Hang in there. I’ve endured one and said that I wouldn’t endure another. I know if it came down to it I would but not be happy. I firmly believe that I wouldn’t do a third for the same reasons you said.
I and her get along fine as friends, as a couple, ... not married. We get married, it fouls everything up for us. Neither of us is sure how, why, what happens.
We've agreed to live together for now. When we're able, we'll have an amicable divorce. Our grounds are simply irreconcilable differences, we cannot figure out how to "make it work" so we cannot reconcile. Each of us is doing what we believe "right" and what the other sees as that as well.
Maybe we're just "too perfect" to be married. We still communicate, have disagreements, have compromises, have run-of-the-mill. It just, we aren't, "together". Last night, she says, "forget us being on the same team. Are we even on the same field?"
A week or two back, she was sick in bed for two days. She took herself to the E.R. and was told it was a UTI. They give her antibiotics and told her to rest, it would eventually pass.
During those two days, I being charitable, made a sandwich for a homeless person I saw at Gabe's. Well, that of course was the wrong thing to do. I should have been attending her. Honestly, I didn't know what else to do for her. I might have made her meals too.
She's an adult, capable of speaking even despite feeling crappy. She never once asked anything from me. I had no clue she needed or wanted anything, maybe I ought to have. I don't know, honestly. Do know I'm tired of walking on eggshells and always doubting everything I do, say. We're both human beings.
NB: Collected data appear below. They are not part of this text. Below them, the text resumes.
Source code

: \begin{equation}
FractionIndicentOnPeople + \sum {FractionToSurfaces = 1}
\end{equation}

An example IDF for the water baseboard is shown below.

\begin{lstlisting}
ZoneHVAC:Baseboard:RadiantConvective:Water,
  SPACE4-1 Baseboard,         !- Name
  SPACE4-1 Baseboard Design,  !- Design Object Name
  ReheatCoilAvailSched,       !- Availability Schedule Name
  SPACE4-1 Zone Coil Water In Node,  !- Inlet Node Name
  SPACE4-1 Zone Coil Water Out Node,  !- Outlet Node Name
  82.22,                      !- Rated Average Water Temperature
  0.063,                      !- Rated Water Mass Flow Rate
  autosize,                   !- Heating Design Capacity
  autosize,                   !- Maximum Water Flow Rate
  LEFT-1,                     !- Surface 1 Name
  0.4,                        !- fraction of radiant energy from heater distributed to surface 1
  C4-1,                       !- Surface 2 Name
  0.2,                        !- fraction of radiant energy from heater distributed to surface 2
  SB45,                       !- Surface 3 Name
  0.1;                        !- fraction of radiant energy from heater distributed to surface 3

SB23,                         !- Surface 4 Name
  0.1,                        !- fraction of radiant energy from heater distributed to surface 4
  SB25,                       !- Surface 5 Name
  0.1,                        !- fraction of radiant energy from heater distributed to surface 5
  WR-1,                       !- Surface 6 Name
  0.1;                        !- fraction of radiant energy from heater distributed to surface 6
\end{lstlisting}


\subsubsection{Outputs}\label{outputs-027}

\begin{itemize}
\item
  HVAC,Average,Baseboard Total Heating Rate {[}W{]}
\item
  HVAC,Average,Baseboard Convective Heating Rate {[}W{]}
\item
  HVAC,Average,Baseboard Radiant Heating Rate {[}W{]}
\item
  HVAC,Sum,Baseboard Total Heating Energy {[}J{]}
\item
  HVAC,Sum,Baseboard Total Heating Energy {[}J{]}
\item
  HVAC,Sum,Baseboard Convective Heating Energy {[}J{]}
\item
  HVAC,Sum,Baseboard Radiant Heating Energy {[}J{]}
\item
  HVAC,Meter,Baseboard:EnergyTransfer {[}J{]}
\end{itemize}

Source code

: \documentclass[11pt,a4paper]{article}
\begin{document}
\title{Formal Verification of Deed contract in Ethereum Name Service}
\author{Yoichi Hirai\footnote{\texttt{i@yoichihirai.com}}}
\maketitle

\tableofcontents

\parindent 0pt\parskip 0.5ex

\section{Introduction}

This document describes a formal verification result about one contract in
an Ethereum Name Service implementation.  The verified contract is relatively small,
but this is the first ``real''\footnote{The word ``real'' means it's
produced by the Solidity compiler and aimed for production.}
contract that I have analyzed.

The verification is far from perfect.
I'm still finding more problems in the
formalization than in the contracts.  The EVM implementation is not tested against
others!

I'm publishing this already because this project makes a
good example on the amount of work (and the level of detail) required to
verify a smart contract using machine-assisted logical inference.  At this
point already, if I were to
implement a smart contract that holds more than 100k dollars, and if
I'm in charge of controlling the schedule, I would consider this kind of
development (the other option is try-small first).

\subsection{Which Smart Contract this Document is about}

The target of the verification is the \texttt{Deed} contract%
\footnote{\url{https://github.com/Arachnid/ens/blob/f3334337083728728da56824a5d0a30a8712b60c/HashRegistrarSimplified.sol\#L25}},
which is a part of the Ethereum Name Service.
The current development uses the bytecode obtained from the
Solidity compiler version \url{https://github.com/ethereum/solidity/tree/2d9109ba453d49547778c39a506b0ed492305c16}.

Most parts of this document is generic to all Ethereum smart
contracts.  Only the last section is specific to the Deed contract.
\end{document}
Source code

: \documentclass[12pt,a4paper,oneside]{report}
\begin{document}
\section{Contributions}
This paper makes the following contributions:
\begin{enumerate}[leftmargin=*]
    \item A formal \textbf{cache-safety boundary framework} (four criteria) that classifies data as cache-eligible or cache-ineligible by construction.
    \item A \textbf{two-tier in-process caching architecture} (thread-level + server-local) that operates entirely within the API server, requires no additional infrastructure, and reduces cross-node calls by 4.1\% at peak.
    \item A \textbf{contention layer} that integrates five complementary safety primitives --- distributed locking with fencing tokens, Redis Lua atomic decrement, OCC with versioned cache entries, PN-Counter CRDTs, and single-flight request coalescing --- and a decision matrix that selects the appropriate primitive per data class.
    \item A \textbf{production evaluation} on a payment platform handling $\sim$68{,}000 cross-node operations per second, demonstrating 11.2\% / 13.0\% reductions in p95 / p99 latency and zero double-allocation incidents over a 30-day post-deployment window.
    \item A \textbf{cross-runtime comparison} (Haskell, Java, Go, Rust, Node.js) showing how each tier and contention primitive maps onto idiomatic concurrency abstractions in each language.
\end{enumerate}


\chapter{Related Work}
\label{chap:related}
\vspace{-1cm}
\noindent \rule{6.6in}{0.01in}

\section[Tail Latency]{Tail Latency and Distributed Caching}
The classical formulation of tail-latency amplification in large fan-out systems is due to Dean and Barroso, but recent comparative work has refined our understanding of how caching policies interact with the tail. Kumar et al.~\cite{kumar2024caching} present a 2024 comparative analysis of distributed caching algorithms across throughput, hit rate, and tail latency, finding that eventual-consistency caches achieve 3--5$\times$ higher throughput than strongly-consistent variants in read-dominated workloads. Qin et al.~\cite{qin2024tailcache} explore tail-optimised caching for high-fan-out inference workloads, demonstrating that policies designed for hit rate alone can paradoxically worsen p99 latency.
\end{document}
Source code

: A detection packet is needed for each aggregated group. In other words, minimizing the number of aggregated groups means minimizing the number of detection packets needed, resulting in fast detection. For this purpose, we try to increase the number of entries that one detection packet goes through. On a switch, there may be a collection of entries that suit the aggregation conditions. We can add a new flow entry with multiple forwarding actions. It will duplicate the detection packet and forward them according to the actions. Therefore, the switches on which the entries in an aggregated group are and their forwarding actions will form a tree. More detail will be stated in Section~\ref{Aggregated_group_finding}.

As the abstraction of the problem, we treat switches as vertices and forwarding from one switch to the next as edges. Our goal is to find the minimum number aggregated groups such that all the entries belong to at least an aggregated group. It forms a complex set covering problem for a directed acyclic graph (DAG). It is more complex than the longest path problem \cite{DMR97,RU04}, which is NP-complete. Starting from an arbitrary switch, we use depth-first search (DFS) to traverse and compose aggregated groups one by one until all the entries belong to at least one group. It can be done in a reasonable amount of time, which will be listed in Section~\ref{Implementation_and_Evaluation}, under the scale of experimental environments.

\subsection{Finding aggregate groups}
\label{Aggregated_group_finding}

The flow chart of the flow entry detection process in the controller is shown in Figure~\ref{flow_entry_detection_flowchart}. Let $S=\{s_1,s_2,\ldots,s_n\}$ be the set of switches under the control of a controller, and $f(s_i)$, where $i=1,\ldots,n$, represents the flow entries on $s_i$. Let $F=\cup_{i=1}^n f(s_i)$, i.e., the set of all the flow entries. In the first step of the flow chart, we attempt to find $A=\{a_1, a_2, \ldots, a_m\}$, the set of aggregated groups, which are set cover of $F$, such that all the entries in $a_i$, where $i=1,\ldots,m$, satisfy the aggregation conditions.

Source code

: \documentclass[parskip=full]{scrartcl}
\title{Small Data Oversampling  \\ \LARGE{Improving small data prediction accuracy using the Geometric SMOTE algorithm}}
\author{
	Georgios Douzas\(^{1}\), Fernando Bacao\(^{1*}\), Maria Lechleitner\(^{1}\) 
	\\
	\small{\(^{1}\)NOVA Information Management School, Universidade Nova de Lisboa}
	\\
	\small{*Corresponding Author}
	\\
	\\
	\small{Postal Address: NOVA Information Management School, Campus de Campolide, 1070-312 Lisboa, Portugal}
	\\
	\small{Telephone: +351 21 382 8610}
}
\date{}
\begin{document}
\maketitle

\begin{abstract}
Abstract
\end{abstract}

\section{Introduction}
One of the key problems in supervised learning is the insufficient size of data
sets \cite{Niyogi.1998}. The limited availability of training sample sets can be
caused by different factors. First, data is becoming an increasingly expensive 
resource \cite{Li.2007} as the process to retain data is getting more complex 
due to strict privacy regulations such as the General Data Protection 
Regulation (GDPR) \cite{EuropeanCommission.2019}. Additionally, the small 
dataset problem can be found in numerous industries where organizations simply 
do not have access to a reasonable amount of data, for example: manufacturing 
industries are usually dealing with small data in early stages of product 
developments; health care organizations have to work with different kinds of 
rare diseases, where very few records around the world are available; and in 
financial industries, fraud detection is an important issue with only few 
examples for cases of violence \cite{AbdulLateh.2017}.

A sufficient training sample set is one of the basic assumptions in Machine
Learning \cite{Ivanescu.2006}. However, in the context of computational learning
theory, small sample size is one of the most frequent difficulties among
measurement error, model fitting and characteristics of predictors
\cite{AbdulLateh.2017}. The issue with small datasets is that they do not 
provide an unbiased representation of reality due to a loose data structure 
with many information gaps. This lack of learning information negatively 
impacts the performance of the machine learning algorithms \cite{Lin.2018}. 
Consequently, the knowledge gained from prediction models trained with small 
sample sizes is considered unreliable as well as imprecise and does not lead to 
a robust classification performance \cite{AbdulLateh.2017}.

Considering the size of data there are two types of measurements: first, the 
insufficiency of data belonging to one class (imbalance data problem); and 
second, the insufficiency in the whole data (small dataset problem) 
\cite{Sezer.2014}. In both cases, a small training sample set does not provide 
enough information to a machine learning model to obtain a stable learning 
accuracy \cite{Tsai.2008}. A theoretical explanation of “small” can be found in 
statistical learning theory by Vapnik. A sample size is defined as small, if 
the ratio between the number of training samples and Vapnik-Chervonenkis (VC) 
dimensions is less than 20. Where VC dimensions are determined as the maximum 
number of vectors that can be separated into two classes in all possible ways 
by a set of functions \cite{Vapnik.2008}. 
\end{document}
Love is supposed to be forgiving. Humans have faults. She keeps sending mixed messages. One time simply "being there" is worth nothing, the next it is priceless. Damned either way.
And yes, I understand she is a woman and women have the right to change their minds. This goes beyond that. She'll ask my opinion and do the exact opposite anyway. I told her to stop asking me.
Don't know, thought for 20 plus years we were doing at least alright. *smh* Guess not.